#### Exercise instructions
All of the records below should be retyped exactly, with no pictures included.

================================

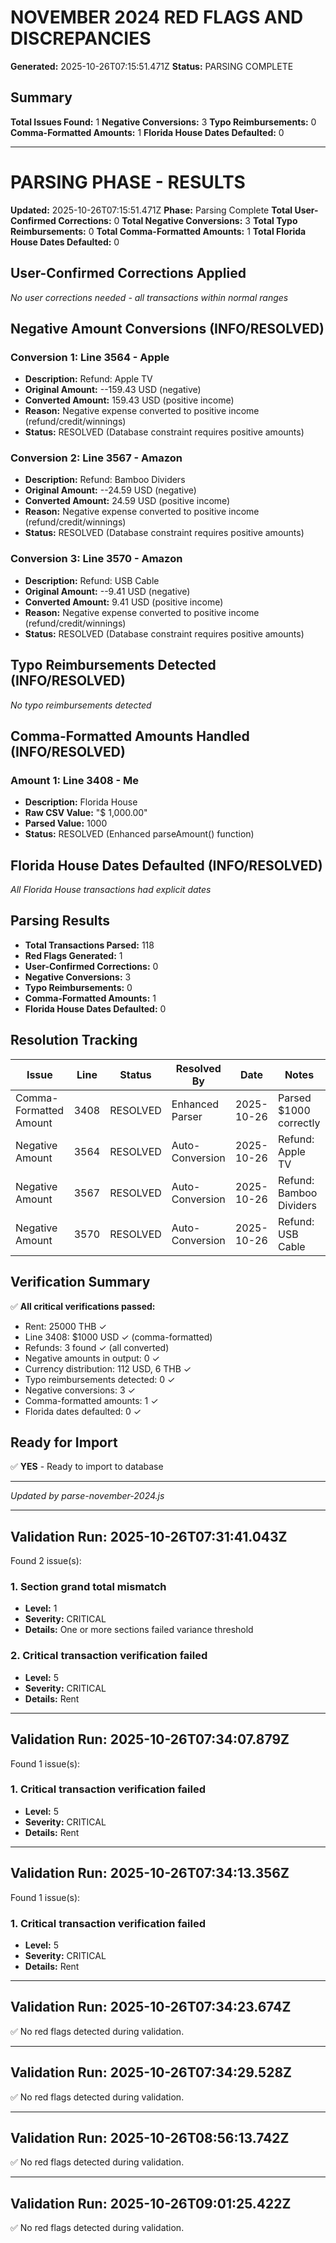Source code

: # NOVEMBER 2024 RED FLAGS AND DISCREPANCIES

**Generated:** 2025-10-26T07:15:51.471Z
**Status:** PARSING COMPLETE

## Summary

**Total Issues Found:** 1
**Negative Conversions:** 3
**Typo Reimbursements:** 0
**Comma-Formatted Amounts:** 1
**Florida House Dates Defaulted:** 0

---

# PARSING PHASE - RESULTS

**Updated:** 2025-10-26T07:15:51.471Z
**Phase:** Parsing Complete
**Total User-Confirmed Corrections:** 0
**Total Negative Conversions:** 3
**Total Typo Reimbursements:** 0
**Total Comma-Formatted Amounts:** 1
**Total Florida House Dates Defaulted:** 0

## User-Confirmed Corrections Applied

*No user corrections needed - all transactions within normal ranges*

## Negative Amount Conversions (INFO/RESOLVED)


### Conversion 1: Line 3564 - Apple

- **Description:** Refund: Apple TV
- **Original Amount:** --159.43 USD (negative)
- **Converted Amount:** 159.43 USD (positive income)
- **Reason:** Negative expense converted to positive income (refund/credit/winnings)
- **Status:** RESOLVED (Database constraint requires positive amounts)


### Conversion 2: Line 3567 - Amazon

- **Description:** Refund: Bamboo Dividers
- **Original Amount:** --24.59 USD (negative)
- **Converted Amount:** 24.59 USD (positive income)
- **Reason:** Negative expense converted to positive income (refund/credit/winnings)
- **Status:** RESOLVED (Database constraint requires positive amounts)


### Conversion 3: Line 3570 - Amazon

- **Description:** Refund: USB Cable
- **Original Amount:** --9.41 USD (negative)
- **Converted Amount:** 9.41 USD (positive income)
- **Reason:** Negative expense converted to positive income (refund/credit/winnings)
- **Status:** RESOLVED (Database constraint requires positive amounts)


## Typo Reimbursements Detected (INFO/RESOLVED)

*No typo reimbursements detected*

## Comma-Formatted Amounts Handled (INFO/RESOLVED)


### Amount 1: Line 3408 - Me

- **Description:** Florida House
- **Raw CSV Value:** "$	1,000.00"
- **Parsed Value:** 1000
- **Status:** RESOLVED (Enhanced parseAmount() function)


## Florida House Dates Defaulted (INFO/RESOLVED)

*All Florida House transactions had explicit dates*

## Parsing Results

- **Total Transactions Parsed:** 118
- **Red Flags Generated:** 1
- **User-Confirmed Corrections:** 0
- **Negative Conversions:** 3
- **Typo Reimbursements:** 0
- **Comma-Formatted Amounts:** 1
- **Florida House Dates Defaulted:** 0

## Resolution Tracking

| Issue | Line | Status | Resolved By | Date | Notes |
|-------|------|--------|-------------|------|-------|
| Comma-Formatted Amount | 3408 | RESOLVED | Enhanced Parser | 2025-10-26 | Parsed $1000 correctly |
| Negative Amount | 3564 | RESOLVED | Auto-Conversion | 2025-10-26 | Refund: Apple TV |
| Negative Amount | 3567 | RESOLVED | Auto-Conversion | 2025-10-26 | Refund: Bamboo Dividers |
| Negative Amount | 3570 | RESOLVED | Auto-Conversion | 2025-10-26 | Refund: USB Cable |



## Verification Summary

✅ **All critical verifications passed:**
- Rent: 25000 THB ✓
- Line 3408: $1000 USD ✓ (comma-formatted)
- Refunds: 3 found ✓ (all converted)
- Negative amounts in output: 0 ✓
- Currency distribution: 112 USD, 6 THB ✓
- Typo reimbursements detected: 0 ✓
- Negative conversions: 3 ✓
- Comma-formatted amounts: 1 ✓
- Florida dates defaulted: 0 ✓

## Ready for Import

✅ **YES** - Ready to import to database

---
*Updated by parse-november-2024.js*


---

## Validation Run: 2025-10-26T07:31:41.043Z

Found 2 issue(s):

### 1. Section grand total mismatch
- **Level:** 1
- **Severity:** CRITICAL
- **Details:** One or more sections failed variance threshold

### 2. Critical transaction verification failed
- **Level:** 5
- **Severity:** CRITICAL
- **Details:** Rent



---

## Validation Run: 2025-10-26T07:34:07.879Z

Found 1 issue(s):

### 1. Critical transaction verification failed
- **Level:** 5
- **Severity:** CRITICAL
- **Details:** Rent



---

## Validation Run: 2025-10-26T07:34:13.356Z

Found 1 issue(s):

### 1. Critical transaction verification failed
- **Level:** 5
- **Severity:** CRITICAL
- **Details:** Rent



---

## Validation Run: 2025-10-26T07:34:23.674Z

✅ No red flags detected during validation.


---

## Validation Run: 2025-10-26T07:34:29.528Z

✅ No red flags detected during validation.


---

## Validation Run: 2025-10-26T08:56:13.742Z

✅ No red flags detected during validation.


---

## Validation Run: 2025-10-26T09:01:25.422Z

✅ No red flags detected during validation.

================================

#### Exercise result
Source code

: # NOVEMBER 2024 RED FLAGS AND DISCREPANCIES

**Generated:** 2025-10-26T07:15:51.471Z
**Status:** PARSING COMPLETE

## Summary

**Total Issues Found:** 1
**Negative Conversions:** 3
**Typo Reimbursements:** 0
**Comma-Formatted Amounts:** 1
**Florida House Dates Defaulted:** 0

---

# PARSING PHASE - RESULTS

**Updated:** 2025-10-26T07:15:51.471Z
**Phase:** Parsing Complete
**Total User-Confirmed Corrections:** 0
**Total Negative Conversions:** 3
**Total Typo Reimbursements:** 0
**Total Comma-Formatted Amounts:** 1
**Total Florida House Dates Defaulted:** 0

## User-Confirmed Corrections Applied

*No user corrections needed - all transactions within normal ranges*

## Negative Amount Conversions (INFO/RESOLVED)


### Conversion 1: Line 3564 - Apple

- **Description:** Refund: Apple TV
- **Original Amount:** --159.43 USD (negative)
- **Converted Amount:** 159.43 USD (positive income)
- **Reason:** Negative expense converted to positive income (refund/credit/winnings)
- **Status:** RESOLVED (Database constraint requires positive amounts)


### Conversion 2: Line 3567 - Amazon

- **Description:** Refund: Bamboo Dividers
- **Original Amount:** --24.59 USD (negative)
- **Converted Amount:** 24.59 USD (positive income)
- **Reason:** Negative expense converted to positive income (refund/credit/winnings)
- **Status:** RESOLVED (Database constraint requires positive amounts)


### Conversion 3: Line 3570 - Amazon

- **Description:** Refund: USB Cable
- **Original Amount:** --9.41 USD (negative)
- **Converted Amount:** 9.41 USD (positive income)
- **Reason:** Negative expense converted to positive income (refund/credit/winnings)
- **Status:** RESOLVED (Database constraint requires positive amounts)


## Typo Reimbursements Detected (INFO/RESOLVED)

*No typo reimbursements detected*

## Comma-Formatted Amounts Handled (INFO/RESOLVED)


### Amount 1: Line 3408 - Me

- **Description:** Florida House
- **Raw CSV Value:** "$	1,000.00"
- **Parsed Value:** 1000
- **Status:** RESOLVED (Enhanced parseAmount() function)


## Florida House Dates Defaulted (INFO/RESOLVED)

*All Florida House transactions had explicit dates*

## Parsing Results

- **Total Transactions Parsed:** 118
- **Red Flags Generated:** 1
- **User-Confirmed Corrections:** 0
- **Negative Conversions:** 3
- **Typo Reimbursements:** 0
- **Comma-Formatted Amounts:** 1
- **Florida House Dates Defaulted:** 0

## Resolution Tracking

| Issue | Line | Status | Resolved By | Date | Notes |
|-------|------|--------|-------------|------|-------|
| Comma-Formatted Amount | 3408 | RESOLVED | Enhanced Parser | 2025-10-26 | Parsed $1000 correctly |
| Negative Amount | 3564 | RESOLVED | Auto-Conversion | 2025-10-26 | Refund: Apple TV |
| Negative Amount | 3567 | RESOLVED | Auto-Conversion | 2025-10-26 | Refund: Bamboo Dividers |
| Negative Amount | 3570 | RESOLVED | Auto-Conversion | 2025-10-26 | Refund: USB Cable |



## Verification Summary

✅ **All critical verifications passed:**
- Rent: 25000 THB ✓
- Line 3408: $1000 USD ✓ (comma-formatted)
- Refunds: 3 found ✓ (all converted)
- Negative amounts in output: 0 ✓
- Currency distribution: 112 USD, 6 THB ✓
- Typo reimbursements detected: 0 ✓
- Negative conversions: 3 ✓
- Comma-formatted amounts: 1 ✓
- Florida dates defaulted: 0 ✓

## Ready for Import

✅ **YES** - Ready to import to database

---
*Updated by parse-november-2024.js*


---

## Validation Run: 2025-10-26T07:31:41.043Z

Found 2 issue(s):

### 1. Section grand total mismatch
- **Level:** 1
- **Severity:** CRITICAL
- **Details:** One or more sections failed variance threshold

### 2. Critical transaction verification failed
- **Level:** 5
- **Severity:** CRITICAL
- **Details:** Rent



---

## Validation Run: 2025-10-26T07:34:07.879Z

Found 1 issue(s):

### 1. Critical transaction verification failed
- **Level:** 5
- **Severity:** CRITICAL
- **Details:** Rent



---

## Validation Run: 2025-10-26T07:34:13.356Z

Found 1 issue(s):

### 1. Critical transaction verification failed
- **Level:** 5
- **Severity:** CRITICAL
- **Details:** Rent



---

## Validation Run: 2025-10-26T07:34:23.674Z

✅ No red flags detected during validation.


---

## Validation Run: 2025-10-26T07:34:29.528Z

✅ No red flags detected during validation.


---

## Validation Run: 2025-10-26T08:56:13.742Z

✅ No red flags detected during validation.


---

## Validation Run: 2025-10-26T09:01:25.422Z

✅ No red flags detected during validation.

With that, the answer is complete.